**What to do**. Without any images, write the listing below out word for word.

**Material to process**.
———

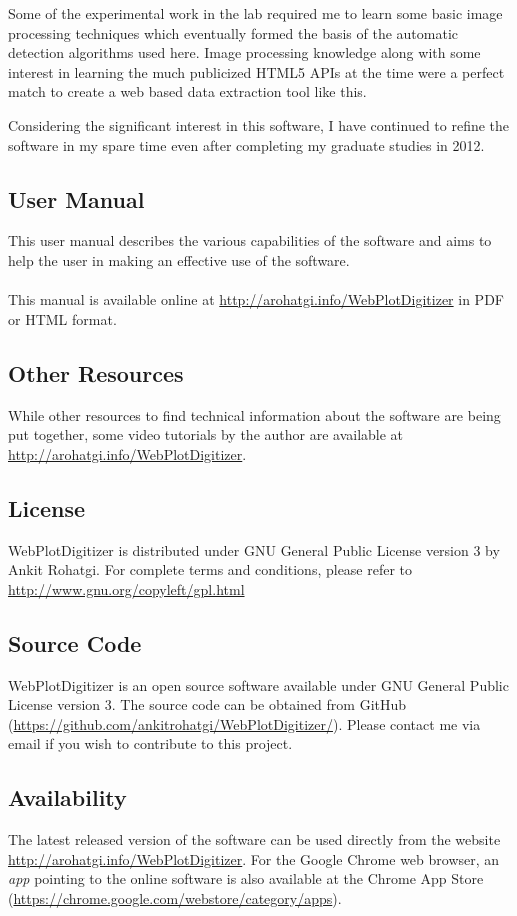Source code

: \documentclass[letterpaper]{article}
\begin{document}
Some of the experimental work in the lab required me to learn some basic image processing techniques which eventually formed the basis of the automatic detection algorithms used here. Image processing knowledge along with some interest in learning the much publicized HTML5 APIs at the time were a perfect match to create a web based data extraction tool like this.

Considering the significant interest in this software, I have continued to refine the software in my spare time even after completing my graduate studies in 2012.
\subsection{User Manual}
This user manual describes the various capabilities of the software and aims to help the user in making an effective use of the software. 
\\
\\
This manual is available online at \url{http://arohatgi.info/WebPlotDigitizer} in PDF or HTML format.

\subsection{Other Resources}
While other resources to find technical information about the software are being put together, some video tutorials by the author are available at \url{http://arohatgi.info/WebPlotDigitizer}.

\subsection{License}
WebPlotDigitizer is distributed under GNU General Public License version 3 by Ankit Rohatgi. For complete terms and conditions, please refer to \url{http://www.gnu.org/copyleft/gpl.html}
\subsection{Source Code}
WebPlotDigitizer is an open source software available under GNU General Public License version 3. The source code can be obtained from GitHub (\url{https://github.com/ankitrohatgi/WebPlotDigitizer/}). Please contact me via email if you wish to contribute to this project.

\subsection{Availability}
The latest released version of the software can be used directly from the website \url{http://arohatgi.info/WebPlotDigitizer}. For the Google Chrome web browser, an \emph{app} pointing to the online software is also available at the Chrome App Store (\url{https://chrome.google.com/webstore/category/apps}).
\end{document}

———

**Problem solution**.
Source code

: \documentclass[letterpaper]{article}
\begin{document}
Some of the experimental work in the lab required me to learn some basic image processing techniques which eventually formed the basis of the automatic detection algorithms used here. Image processing knowledge along with some interest in learning the much publicized HTML5 APIs at the time were a perfect match to create a web based data extraction tool like this.

Considering the significant interest in this software, I have continued to refine the software in my spare time even after completing my graduate studies in 2012.
\subsection{User Manual}
This user manual describes the various capabilities of the software and aims to help the user in making an effective use of the software. 
\\
\\
This manual is available online at \url{http://arohatgi.info/WebPlotDigitizer} in PDF or HTML format.

\subsection{Other Resources}
While other resources to find technical information about the software are being put together, some video tutorials by the author are available at \url{http://arohatgi.info/WebPlotDigitizer}.

\subsection{License}
WebPlotDigitizer is distributed under GNU General Public License version 3 by Ankit Rohatgi. For complete terms and conditions, please refer to \url{http://www.gnu.org/copyleft/gpl.html}
\subsection{Source Code}
WebPlotDigitizer is an open source software available under GNU General Public License version 3. The source code can be obtained from GitHub (\url{https://github.com/ankitrohatgi/WebPlotDigitizer/}). Please contact me via email if you wish to contribute to this project.

\subsection{Availability}
The latest released version of the software can be used directly from the website \url{http://arohatgi.info/WebPlotDigitizer}. For the Google Chrome web browser, an \emph{app} pointing to the online software is also available at the Chrome App Store (\url{https://chrome.google.com/webstore/category/apps}).
\end{document}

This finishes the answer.